**PROBLEM STATEMENT**
Filter out every line below that lacks "sets", and copy the rest.

**DATA PROVIDED**
<<<<

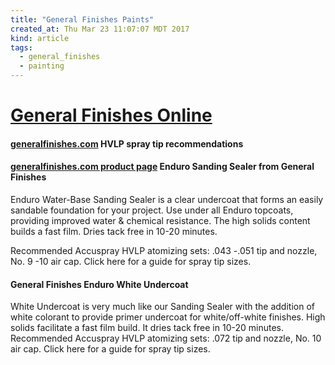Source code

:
```yaml
---
title: "General Finishes Paints"
created_at: Thu Mar 23 11:07:07 MDT 2017
kind: article
tags:
  - general_finishes
  - painting
---
```


<h1>
  <a href="https://generalfinishes.com/" target="_blank">General Finishes Online</a>
</h1>

<h4>
  <a href="https://generalfinishes.com/sites/default/files/HVLP-Fluid-Spray-Tip-Sizes.pdf" target="_blank">generalfinishes.com</a>
  HVLP spray tip recommendations
</h4>

<h4>
  <a href="https://generalfinishes.com/professional-products/water-based-topcoats-and-sanding-sealers/enduro-sanding-sealer#.WN0vubOvDRZ" target="_blank">generalfinishes.com product page</a>
  Enduro Sanding Sealer from General Finishes
</h4>

Enduro Water-Base Sanding Sealer is a clear undercoat that forms an easily sandable foundation for your project. Use under all Enduro topcoats, providing improved water & chemical resistance.  The high solids content builds a fast film. Dries tack free in 10-20 minutes.

Recommended Accuspray HVLP atomizing sets: .043 -.051 tip and nozzle, No. 9 -10 air cap. Click here for a guide for spray tip sizes.

<h4>
<a href="" target="_blank"></a>

General Finishes Enduro White Undercoat
</h4>

White Undercoat is very much like our Sanding Sealer with the addition
of white colorant to provide primer undercoat for white/off-white
finishes. High solids facilitate a fast film build. It dries tack free
in 10-20 minutes. Recommended Accuspray HVLP atomizing sets: .072 tip
and nozzle, No. 10 air cap. Click here for a guide for spray tip sizes.

<!--
html boilerplate
<a href="" target="_blank"></a>
<img src="" width="400px">
<ul>
  <li></li>
</ul>
<pre>
</pre>
<pre><code>
</code></pre>
-->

>>>>

**RESPONSE**
Recommended Accuspray HVLP atomizing sets: .043 -.051 tip and nozzle, No. 9 -10 air cap. Click here for a guide for spray tip sizes.
in 10-20 minutes. Recommended Accuspray HVLP atomizing sets: .072 tip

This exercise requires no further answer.